# Which graphics card to use with Lightroom 6.14, Windows 10



## XEyedBear (Jun 25, 2008)

Apologies if this question has previously been adequately addressed in this forum – my ability to specify an effective search argument is obviously inadequate.

I’m searching for a better performing graphics card for use with LR 6.14 under Win 10. I currently have a rather old Nvidia GTX 645. I want to keep below about 85W TDP but I want good G2D performance and a card that is DX 12 or GL 3.5 at least compliant, so that I can utilise the minimal GPU acceleration capability in the Develop module of this older version of LR. I don’t think I need more than 2 GB of graphics RAM. The rest of my hardware is current generation.

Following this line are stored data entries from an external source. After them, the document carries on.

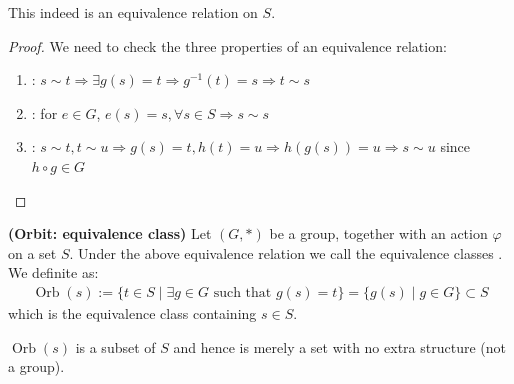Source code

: \documentclass{article}
\newcommand{\bfs}[1]{\textbf{({#1}) }}
\newcommand{\Orb}{\operatorname{Orb}}
\begin{document}
\begin{lema}
This indeed is an equivalence relation on $S$.
\end{lema} 
\begin{proof}
We need to check the three properties of an equivalence relation:
\begin{enumerate}
    \item {}: $s \sim t \Rightarrow \exists g(s)= t \Rightarrow  g^{-1}(t)=s \Rightarrow t\sim s$
    \item {}: for $e \in G$, $e(s)=s, \forall s\in S \Rightarrow s \sim s$
    \item {}: $s \sim t, t \sim u \Rightarrow  g(s)= t, h(t)=u\Rightarrow h(g(s))= u\Rightarrow s\sim u$ since $h\circ g\in G$
\end{enumerate}
\end{proof}

\begin{defa}{\bfs{Orbit: equivalence class}}
  Let $(G, *)$ be a group, together with an action $\varphi$ on a set $S .$ Under the above equivalence relation we call the equivalence classes . We definite  as:
\begin{align*}
\Orb(s):=\{t \in S \mid \exists g \in G \text { such that } g(s)=t\}=\{g(s)\mid g\in G\} \subset S
\end{align*}
which is the equivalence class containing $s \in S .$
\end{defa} 
\begin{rema}
 $\Orb(s)$ is a subset of $S$ and hence is merely a set with no extra structure (not a group).
\end{rema}
\end{document}
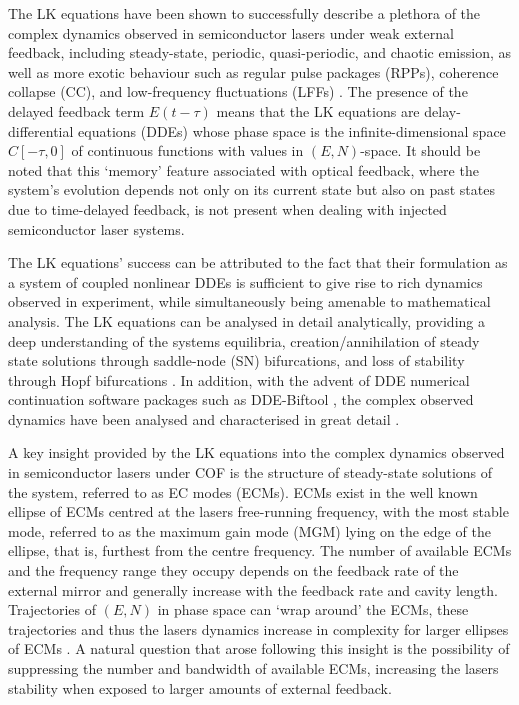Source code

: %
The LK equations have been shown to successfully describe a plethora of the complex dynamics observed in semiconductor lasers under weak external feedback, including steady-state, periodic, quasi-periodic, and chaotic emission, 
as well as more exotic behaviour such as regular pulse packages (RPPs), coherence collapse (CC), and low-frequency fluctuations (LFFs) \cite{heil1998coexistence}. 
The presence of the delayed feedback term $E(t-\tau)$ means that the LK equations are delay-differential equations (DDEs) whose phase space is the infinite-dimensional space $C[-\tau, 0]$ of continuous functions with values in $(E,N)$-space. 
It should be noted that this `memory' feature associated with optical feedback, where the system's evolution depends not only on its current state but also on past states due to time-delayed feedback, 
is not present when dealing with injected semiconductor laser systems.
%
\par
%
The LK equations' success can be attributed to the fact that their formulation as a system of coupled nonlinear DDEs is sufficient to give rise to rich dynamics observed in experiment, while simultaneously being amenable to mathematical analysis. 
The LK equations can be analysed in detail analytically, providing a deep understanding of the systems equilibria, creation/annihilation of steady state solutions through saddle-node (SN) bifurcations, 
and loss of stability through Hopf bifurcations \cite{rottschafer2007ecm}. 
In addition, with the advent of DDE numerical continuation software packages such as DDE-Biftool \cite{sieber2014dde}, the complex observed dynamics have been analysed and characterised in great detail \cite{krauskopf2004dynamics}.
%
\par
%
A key insight provided by the LK equations into the complex dynamics observed in semiconductor lasers under COF is the structure of steady-state solutions of the system, referred to as EC modes (ECMs). 
ECMs exist in the well known ellipse of ECMs centred at the lasers free-running frequency, with the most stable mode, referred to as the maximum gain mode (MGM) lying on the edge of the ellipse, that is, furthest from the centre frequency. 
The number of available ECMs and the frequency range they occupy depends on the feedback rate of the external mirror and generally increase with the feedback rate and cavity length. 
Trajectories of $(E,N)$ in phase space can `wrap around' the ECMs, these trajectories and thus the lasers dynamics increase in complexity for larger ellipses of ECMs \cite{heil2003delay}. 
A natural question that arose following this insight is the possibility of suppressing the number and bandwidth of available ECMs, increasing the lasers stability when exposed to larger amounts of external feedback.
%
%
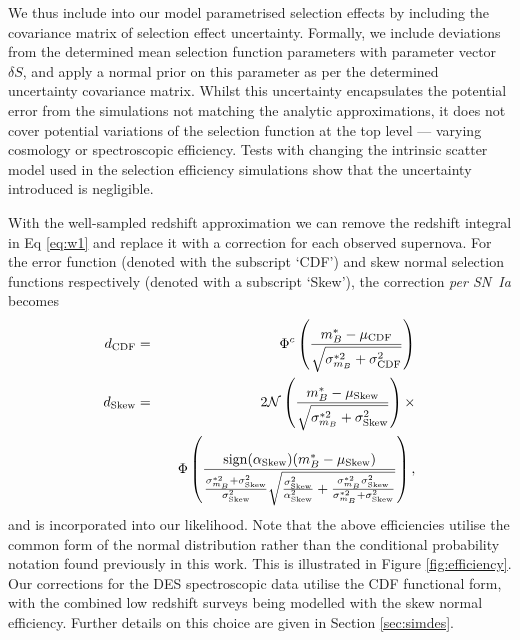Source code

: \documentclass[a4paper,fleqn,usenatbib,manuscript]{emulateapj}
\newcommand{\blue}{\color{blue}}
\begin{document}
We thus include into our model parametrised selection effects by including the covariance matrix of selection effect uncertainty. Formally, we include deviations from the determined mean selection function parameters with parameter vector $\delta S$, and apply a normal prior on this parameter as per the determined uncertainty covariance matrix.  Whilst this uncertainty encapsulates the potential error from the simulations not matching the analytic approximations, it does not cover potential variations of the selection function at the top level --- varying cosmology or spectroscopic efficiency. Tests with changing the intrinsic scatter model used in the selection efficiency simulations show that the uncertainty introduced is negligible.


With the well-sampled redshift approximation we can remove the redshift integral in Eq \eqref{eq:w1} and replace it with a correction for each observed supernova. For the error function (denoted with the subscript `CDF') and skew normal selection functions respectively (denoted with a subscript `Skew'), the correction \textit{per SN~Ia} becomes
\begin{eqnarray}
d_{\rm CDF} &=& \Phi^c\left(  \frac{m^*_B - \mu_{\rm CDF}}{\sqrt{\sigma^{*2}_{m_B} + \sigma_{\rm CDF}^2}}  \right) \label{eq:seldes}\\
d_{\rm Skew} &=& 2\mathcal{N}\left( \frac{m_B^* - \mu_{\rm Skew}}{\sqrt{\sigma^{*2}_{m_B} + \sigma_{\rm Skew}^2}}\right) \times \notag\\
&\quad\quad& \Phi\left(  \frac{{\rm sign}(\alpha_{\rm Skew})(m_B^* - \mu_{\rm Skew})}{\frac{\sigma_{m_B}^{*2} + \sigma^2_{\rm Skew}}{\sigma^2_{\rm Skew}} \sqrt{\frac{\sigma^2_{\rm Skew}}{\alpha^2_{\rm Skew}} + \frac{\sigma_{m_B}^{*2} \sigma^2_{\rm Skew}}{\sigma_{m_B}^{*2} + \sigma^2_{\rm Skew}}} }\right), \label{eq:sellow-$z$}
\end{eqnarray}
and is incorporated into our likelihood. {\blue Note that the above efficiencies utilise the common form of the normal distribution rather than the conditional probability notation found previously in this work.} This is illustrated in Figure \ref{fig:efficiency}. Our corrections for the DES spectroscopic data utilise the CDF functional form, with the combined low redshift surveys being modelled with the skew normal efficiency. Further details on this choice are given in Section \ref{sec:simdes}.
\end{document}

The problem I am having in choosing a suitable card is that there is almost no information on the G2D performance of graphics cards, but plenty of comparative information on G3D, which I believe is irrelevant when using LR 6 (correct me if I am wrong). Not only that but I read elsewhere that modern very high performing cards actually have quite poor performance on G2D, possibly worse than my GTX 645.

Any opinions?


----------



## Corday (Mar 3, 2010)

Please post your system specs because to make a recommendation, compatibility must be taken into consideration.


----------



## XEyedBear (Jun 25, 2008)

AS requested, system specs are:

Mobo: Asus Prime H370-A
CPU: Intel i3-8100 3.6 Ghz
RAM: 2 x8 GB Corsair 2400 Mhz DDR4
System drive: Crucial MX500 SSD
Main LR Catalog and images drive: 500 GB WD Blue 3D NAND SSD M2.2280; content replicated daily to:
Working and backup data drive: 2 x 1TB 7200 rpm Seagate SATA 6 drives in RAID 1
Graphics card: Nvidia GTX 645
Monitor: Samsung LCD 1900 x 1200, DVI
Power Supply 550W
External backup:: 2 separate 2TB 7200 rpm Seagate drives, USB3,; used for weekly Raid 1 drive replication; one always off-site, rotated monthly
Also 1 x 1 TB Iomega HMNHD, external enclosure , on LAN
Also 1 x 500 GB Iomega HDD, USB 2.0 for non-critical video backups 



System running Win 10 Home 64 bit, version 1903


----------



## bassfisher6522 (Jul 22, 2012)

Have you checked Lightrooms support page for system specs......
https://helpx.adobe.com/lightroom-cc/system-requirements.html?promoid=2K4PCHD1&mv=other


----------



## XEyedBear (Jun 25, 2008)

bassfisher6522 said:


> Have you checked Lightrooms support page for system specs......
> https://helpx.adobe.com/lightroom-cc/system-requirements.html?promoid=2K4PCHD1&mv=other


Yes, of course, it was my first stop in searching for the optimum replacement. Their article makes no reference to 2D performance and is specific only to the latest version of LightRoom. Where there are G2D performance figures for the ranges of graphics cards suggested by Adobe those figures appear to show less ability than the card I currently have.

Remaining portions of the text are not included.